BEIRUT (AFP) – The pro-Syrian Hezbollah coalition claimed it had a clear mandate to keep its weapons in defiance of international calls for disarmament after winning round two of Lebanon’s elections by a landslide.
The mighty Shiite Muslim Hezbollah and the rival Amal, campaigning on a pledge to keep up armed resistance against Israel, won all 23 seats in southern Lebanon in Sunday’s vote, Interior Minister Hassan Sabaa said.
The disarmament issue could prove to be a headache for the government that emerges after the elections, with a UN Security Council resolution sponsored by France and the United States last year demanding that all militias be stripped of their weapons.

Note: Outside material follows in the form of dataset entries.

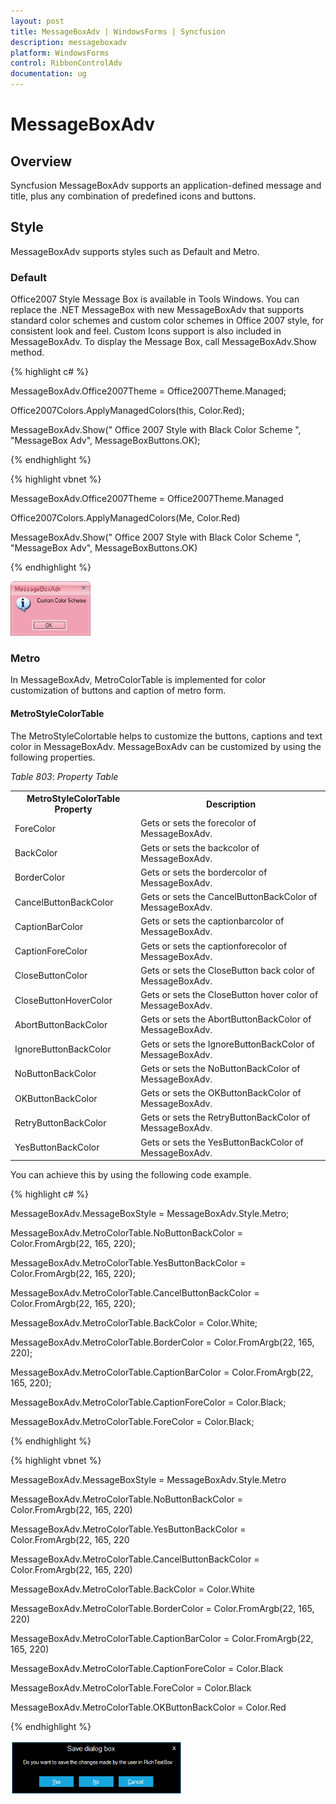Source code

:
 ```yaml
---
layout: post
title: MessageBoxAdv | WindowsForms | Syncfusion
description: messageboxadv
platform: WindowsForms
control: RibbonControlAdv
documentation: ug
---
```


# MessageBoxAdv

## Overview

Syncfusion MessageBoxAdv supports an application-defined message and title, plus any combination of predefined icons and buttons.

## Style

MessageBoxAdv supports styles such as Default and Metro.

### Default

Office2007 Style Message Box is available in Tools Windows. You can replace the .NET MessageBox with new MessageBoxAdv that supports standard color schemes and custom color schemes in Office 2007 style, for consistent look and feel. Custom Icons support is also included in MessageBoxAdv. To display the Message Box, call MessageBoxAdv.Show method.

{% highlight c# %}

MessageBoxAdv.Office2007Theme = Office2007Theme.Managed;

Office2007Colors.ApplyManagedColors(this, Color.Red);

MessageBoxAdv.Show(" Office 2007 Style with Black Color Scheme  ", "MessageBox Adv", MessageBoxButtons.OK);

{% endhighlight %}

{% highlight vbnet %}

MessageBoxAdv.Office2007Theme = Office2007Theme.Managed

Office2007Colors.ApplyManagedColors(Me, Color.Red)

MessageBoxAdv.Show(" Office 2007 Style with Black Color Scheme  ", "MessageBox Adv", MessageBoxButtons.OK)

{% endhighlight %}

![](MessageBoxAdv_images/MessageBoxAdv_img1.jpeg)

### Metro

In MessageBoxAdv, MetroColorTable is implemented for color customization of buttons and caption of metro form. 


#### MetroStyleColorTable

The MetroStyleColortable helps to customize the buttons, captions and text color in MessageBoxAdv. MessageBoxAdv can be customized by using the following properties.

_Table_ _803_: _Property Table_

<table>
<tr>
<th>
MetroStyleColorTable Property</th><th>
Description</th></tr>
<tr>
<td>
ForeColor</td><td>
Gets or sets the forecolor of MessageBoxAdv.</td></tr>
<tr>
<td>
BackColor</td><td>
Gets or sets the backcolor of MessageBoxAdv.</td></tr>
<tr>
<td>
BorderColor</td><td>
Gets or sets the bordercolor of MessageBoxAdv.</td></tr>
<tr>
<td>
CancelButtonBackColor</td><td>
Gets or sets the CancelButtonBackColor of MessageBoxAdv.</td></tr>
<tr>
<td>
CaptionBarColor</td><td>
Gets or sets the captionbarcolor of MessageBoxAdv.</td></tr>
<tr>
<td>
CaptionForeColor</td><td>
Gets or sets the captionforecolor of MessageBoxAdv.</td></tr>
<tr>
<td>
CloseButtonColor</td><td>
Gets or sets the CloseButton back color of MessageBoxAdv.</td></tr>
<tr>
<td>
CloseButtonHoverColor</td><td>
Gets or sets the CloseButton hover color of MessageBoxAdv.</td></tr>
<tr>
<td>
AbortButtonBackColor</td><td>
Gets or sets the AbortButtonBackColor of MessageBoxAdv.</td></tr>
<tr>
<td>
IgnoreButtonBackColor</td><td>
Gets or sets the IgnoreButtonBackColor of MessageBoxAdv.</td></tr>
<tr>
<td>
NoButtonBackColor</td><td>
Gets or sets the NoButtonBackColor of MessageBoxAdv.</td></tr>
<tr>
<td>
OKButtonBackColor</td><td>
Gets or sets the OKButtonBackColor of MessageBoxAdv.</td></tr>
<tr>
<td>
RetryButtonBackColor</td><td>
Gets or sets the RetryButtonBackColor of MessageBoxAdv.</td></tr>
<tr>
<td>
YesButtonBackColor</td><td>
Gets or sets the YesButtonBackColor of MessageBoxAdv.</td></tr>
</table>


You can achieve this by using the following code example.

{% highlight c# %}

 MessageBoxAdv.MessageBoxStyle = MessageBoxAdv.Style.Metro;

 MessageBoxAdv.MetroColorTable.NoButtonBackColor = Color.FromArgb(22, 165, 220);

 MessageBoxAdv.MetroColorTable.YesButtonBackColor = Color.FromArgb(22, 165, 220);

 MessageBoxAdv.MetroColorTable.CancelButtonBackColor = Color.FromArgb(22, 165, 220);

 MessageBoxAdv.MetroColorTable.BackColor = Color.White;

 MessageBoxAdv.MetroColorTable.BorderColor = Color.FromArgb(22, 165, 220);

 MessageBoxAdv.MetroColorTable.CaptionBarColor = Color.FromArgb(22, 165, 220);

 MessageBoxAdv.MetroColorTable.CaptionForeColor = Color.Black;

 MessageBoxAdv.MetroColorTable.ForeColor = Color.Black;

{% endhighlight %}

{% highlight vbnet %}

MessageBoxAdv.MessageBoxStyle = MessageBoxAdv.Style.Metro

 MessageBoxAdv.MetroColorTable.NoButtonBackColor = Color.FromArgb(22, 165, 220)

 MessageBoxAdv.MetroColorTable.YesButtonBackColor = Color.FromArgb(22, 165, 220

 MessageBoxAdv.MetroColorTable.CancelButtonBackColor = Color.FromArgb(22, 165, 220)

 MessageBoxAdv.MetroColorTable.BackColor = Color.White

 MessageBoxAdv.MetroColorTable.BorderColor = Color.FromArgb(22, 165, 220)

 MessageBoxAdv.MetroColorTable.CaptionBarColor = Color.FromArgb(22, 165, 220)

 MessageBoxAdv.MetroColorTable.CaptionForeColor = Color.Black

 MessageBoxAdv.MetroColorTable.ForeColor = Color.Black 

 MessageBoxAdv.MetroColorTable.OKButtonBackColor = Color.Red

{% endhighlight %}

![](MessageBoxAdv_images/MessageBoxAdv_img2.png)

In the first parliamentary poll since Syria was forced by intense global pressure to end its 29-year military presence in Lebanon in April, the two groups maintained their grip on the volatile southern region still intermittently rocked by border clashes with Israel.
“The south has declared, clearly and before international observers, its backing for the resistance as a path for the past, present and future,” said Amal’s influential chief Nabih Berri, also Lebanon’s parliamentary speaker.

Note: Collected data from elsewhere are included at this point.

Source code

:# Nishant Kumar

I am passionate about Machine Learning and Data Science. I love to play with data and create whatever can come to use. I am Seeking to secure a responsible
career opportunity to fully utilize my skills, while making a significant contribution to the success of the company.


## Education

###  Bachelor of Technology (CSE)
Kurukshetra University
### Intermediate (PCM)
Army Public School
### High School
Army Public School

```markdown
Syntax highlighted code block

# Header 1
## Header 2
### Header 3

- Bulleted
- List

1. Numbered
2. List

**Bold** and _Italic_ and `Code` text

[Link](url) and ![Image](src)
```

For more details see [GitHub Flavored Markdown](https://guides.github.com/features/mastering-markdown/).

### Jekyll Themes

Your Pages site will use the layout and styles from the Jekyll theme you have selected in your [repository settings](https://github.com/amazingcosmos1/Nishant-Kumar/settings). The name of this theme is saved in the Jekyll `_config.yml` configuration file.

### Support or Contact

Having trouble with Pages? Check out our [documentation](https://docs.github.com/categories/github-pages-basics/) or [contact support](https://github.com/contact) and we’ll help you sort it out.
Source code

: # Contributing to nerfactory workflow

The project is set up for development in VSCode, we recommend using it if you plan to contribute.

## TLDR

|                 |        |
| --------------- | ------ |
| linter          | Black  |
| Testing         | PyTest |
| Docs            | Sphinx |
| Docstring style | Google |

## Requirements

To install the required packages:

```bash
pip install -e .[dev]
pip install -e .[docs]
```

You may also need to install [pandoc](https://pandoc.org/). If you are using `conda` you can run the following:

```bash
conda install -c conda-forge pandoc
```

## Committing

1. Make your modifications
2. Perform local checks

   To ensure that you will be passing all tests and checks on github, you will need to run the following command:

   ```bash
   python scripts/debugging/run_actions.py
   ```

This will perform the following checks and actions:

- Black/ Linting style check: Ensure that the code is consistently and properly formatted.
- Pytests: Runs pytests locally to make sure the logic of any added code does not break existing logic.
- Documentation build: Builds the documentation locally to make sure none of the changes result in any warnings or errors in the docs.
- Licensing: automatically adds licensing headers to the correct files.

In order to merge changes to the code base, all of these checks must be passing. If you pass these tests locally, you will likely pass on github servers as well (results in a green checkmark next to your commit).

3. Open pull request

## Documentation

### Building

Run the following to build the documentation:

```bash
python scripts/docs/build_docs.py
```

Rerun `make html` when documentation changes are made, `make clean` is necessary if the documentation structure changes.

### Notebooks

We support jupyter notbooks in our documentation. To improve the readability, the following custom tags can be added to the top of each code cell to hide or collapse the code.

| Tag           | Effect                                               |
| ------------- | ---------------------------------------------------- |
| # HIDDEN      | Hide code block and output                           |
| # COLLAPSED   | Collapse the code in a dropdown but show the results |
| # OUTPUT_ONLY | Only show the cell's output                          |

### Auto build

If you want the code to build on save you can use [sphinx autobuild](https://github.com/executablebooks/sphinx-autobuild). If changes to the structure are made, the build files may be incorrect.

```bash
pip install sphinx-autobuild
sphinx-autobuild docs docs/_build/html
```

Shiite Muslims are the biggest single community in Lebanon and crowds of people gathered in the capital Beirut on Sunday, cheering the results of the second round and waving Hezbollah flags.
The first stage of the elections in Beirut last Sunday was won by anti-Syrian groups headed by Saad Hariri, the son of former premier Rafiq Hariri whose February assassination triggered a massive political upheaval.
A further two phases are being held in other parts of the country on the following two Sundays in elections being monitored for the first time by international observers.
Amal groups fought Israeli troops after they first invaded Lebanon in 1978, but the flame of the resistance was primarily carried by Hezbollah during the last 15 years of Syrian domination.
Hezbollah, the only armed group not required to lay down its weapons after the 1975-1990 civil war because it was spearheading the fight against Israel, has vowed to continue to fight for the disputed Shebaa Farms border area, scene of most recent cross-border clashes.
Hezbollah number two Sheikh Naim Qassem said voters “gave a clear message to the foreigners, particularly to the Americans, that the people of Lebanon are unified over the resistance and independence.”
The movement’s foreign relations chief told a Paris news conference that Hezbollah would “not hand over its weapons even if Israel withdraws from the Shebaa Farms,” citing the continued threat from persistent Israeli violations of Lebanese airspace.
But Washington refused to be moved by the show of support for Hezbollah in its southern stronghold.
“Our views on terrorist organizations are unchanged,” said White House spokesman Scott McClellan.
“We’ve made those views very clear, and our belief that terrorist organizations need to be dismantled.”
With the two groups also likely to secure other seats in other regions in Lebanon’s four-stage vote, Amal and Hezbollah are expected to maintain a total of 17 and 12 MPs respectively.
Hezbollah and Amal — which once fought against each others during the civil war — have maintained an electoral alliance in successive legislative polls since the end of the civil war.
Sunday’s vote was held just days after the killing of prominent anti-Syrian journalist Samir Kassir, which like the murder of Hariri is blamed by many on Beirut’s pro-Syrian leaders and their political masters in Damascus.
Lebanon has some three million eligible voters, who are voting over four rounds for 128 parliamentary seats to be shared equally by the Christian and Muslim communities.